--- START ---

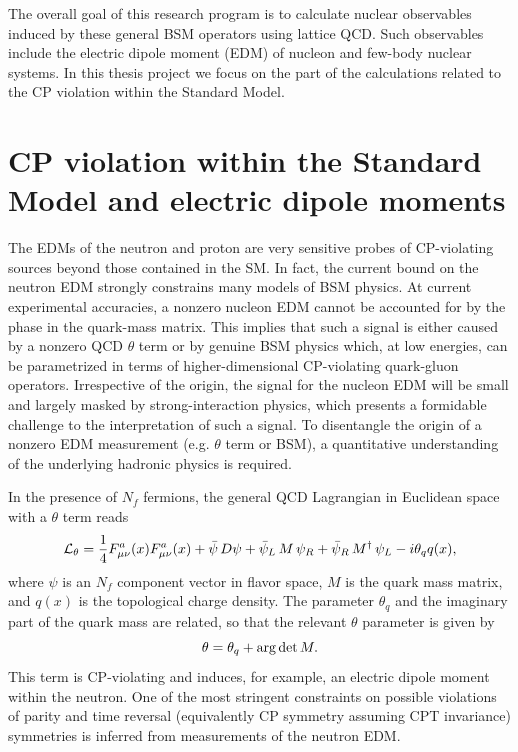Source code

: \documentclass[aps,prc,twocolumn,showpacs,floatfix,nofootinbib,preprintnumbers,superscriptaddress,amsmath,amssymb]{revtex4-1}
\begin{document}
The overall goal of this research program is to calculate nuclear observables induced by these general BSM operators using lattice QCD.  
Such observables include the electric dipole moment (EDM) of nucleon and few-body nuclear systems. 
In this thesis project we focus on the part of the calculations related to the
CP violation within the Standard Model. 


\section*{CP violation within the Standard Model and electric dipole moments}
The EDMs of the neutron and proton are very sensitive probes of CP-violating sources 
beyond those contained in the SM.
In fact, the current bound on the neutron EDM strongly constrains many models of BSM physics. 
At current experimental accuracies, a nonzero nucleon EDM cannot be accounted for by the phase 
in the quark-mass matrix. 
This implies that such a signal is either caused by a nonzero QCD $\theta$ term or 
by genuine BSM physics which, at low energies, 
can be parametrized in terms of higher-dimensional CP-violating quark-gluon operators. 
Irrespective of the origin, the signal for the nucleon EDM will be small and largely 
masked by strong-interaction physics, which presents a formidable challenge to the interpretation
of such a signal.
To disentangle the origin of a nonzero EDM measurement (e.g. $\theta$ term or BSM), 
a quantitative understanding of the underlying hadronic physics is required.

In the presence of $N_f$ fermions, the general QCD Lagrangian in Euclidean space with a $\theta$ term
reads
\begin{equation}
{\cal L_\theta}= {1\over 4} F_{\mu\nu}^a(x)F_{\mu\nu}^a(x)
+ \bar\psi\, D \psi
+ \bar\psi_L \,M\,\psi_R + \bar\psi_R \,M^\dagger\,\psi_L
- i \theta_q q(x),
\end{equation}
where $\psi$ is an $N_f$ component vector in flavor space, $M$ is the
quark mass matrix, and $q(x)$ is the topological charge density.  The parameter
$\theta_q$ and the imaginary part of the quark mass are related, so that the
relevant $\theta$ parameter is given by
\begin{equation}
\theta = \theta_q + {\rm arg}\,{\rm det}\, M.
\label{thetafe}
\end{equation} 
This term is CP-violating and induces, for example,  an electric dipole moment within the neutron.    
One of the most stringent constraints on possible violations of parity and time reversal 
(equivalently CP symmetry assuming CPT invariance) symmetries is inferred from
measurements of the neutron EDM.  
\end{document}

--- END ---

Write out each entry exactly as given, but skip the pictures.

__Reply__
Source code

: \documentclass[aps,prc,twocolumn,showpacs,floatfix,nofootinbib,preprintnumbers,superscriptaddress,amsmath,amssymb]{revtex4-1}
\begin{document}
The overall goal of this research program is to calculate nuclear observables induced by these general BSM operators using lattice QCD.  
Such observables include the electric dipole moment (EDM) of nucleon and few-body nuclear systems. 
In this thesis project we focus on the part of the calculations related to the
CP violation within the Standard Model. 


\section*{CP violation within the Standard Model and electric dipole moments}
The EDMs of the neutron and proton are very sensitive probes of CP-violating sources 
beyond those contained in the SM.
In fact, the current bound on the neutron EDM strongly constrains many models of BSM physics. 
At current experimental accuracies, a nonzero nucleon EDM cannot be accounted for by the phase 
in the quark-mass matrix. 
This implies that such a signal is either caused by a nonzero QCD $\theta$ term or 
by genuine BSM physics which, at low energies, 
can be parametrized in terms of higher-dimensional CP-violating quark-gluon operators. 
Irrespective of the origin, the signal for the nucleon EDM will be small and largely 
masked by strong-interaction physics, which presents a formidable challenge to the interpretation
of such a signal.
To disentangle the origin of a nonzero EDM measurement (e.g. $\theta$ term or BSM), 
a quantitative understanding of the underlying hadronic physics is required.

In the presence of $N_f$ fermions, the general QCD Lagrangian in Euclidean space with a $\theta$ term
reads
\begin{equation}
{\cal L_\theta}= {1\over 4} F_{\mu\nu}^a(x)F_{\mu\nu}^a(x)
+ \bar\psi\, D \psi
+ \bar\psi_L \,M\,\psi_R + \bar\psi_R \,M^\dagger\,\psi_L
- i \theta_q q(x),
\end{equation}
where $\psi$ is an $N_f$ component vector in flavor space, $M$ is the
quark mass matrix, and $q(x)$ is the topological charge density.  The parameter
$\theta_q$ and the imaginary part of the quark mass are related, so that the
relevant $\theta$ parameter is given by
\begin{equation}
\theta = \theta_q + {\rm arg}\,{\rm det}\, M.
\label{thetafe}
\end{equation} 
This term is CP-violating and induces, for example,  an electric dipole moment within the neutron.    
One of the most stringent constraints on possible violations of parity and time reversal 
(equivalently CP symmetry assuming CPT invariance) symmetries is inferred from
measurements of the neutron EDM.  
\end{document}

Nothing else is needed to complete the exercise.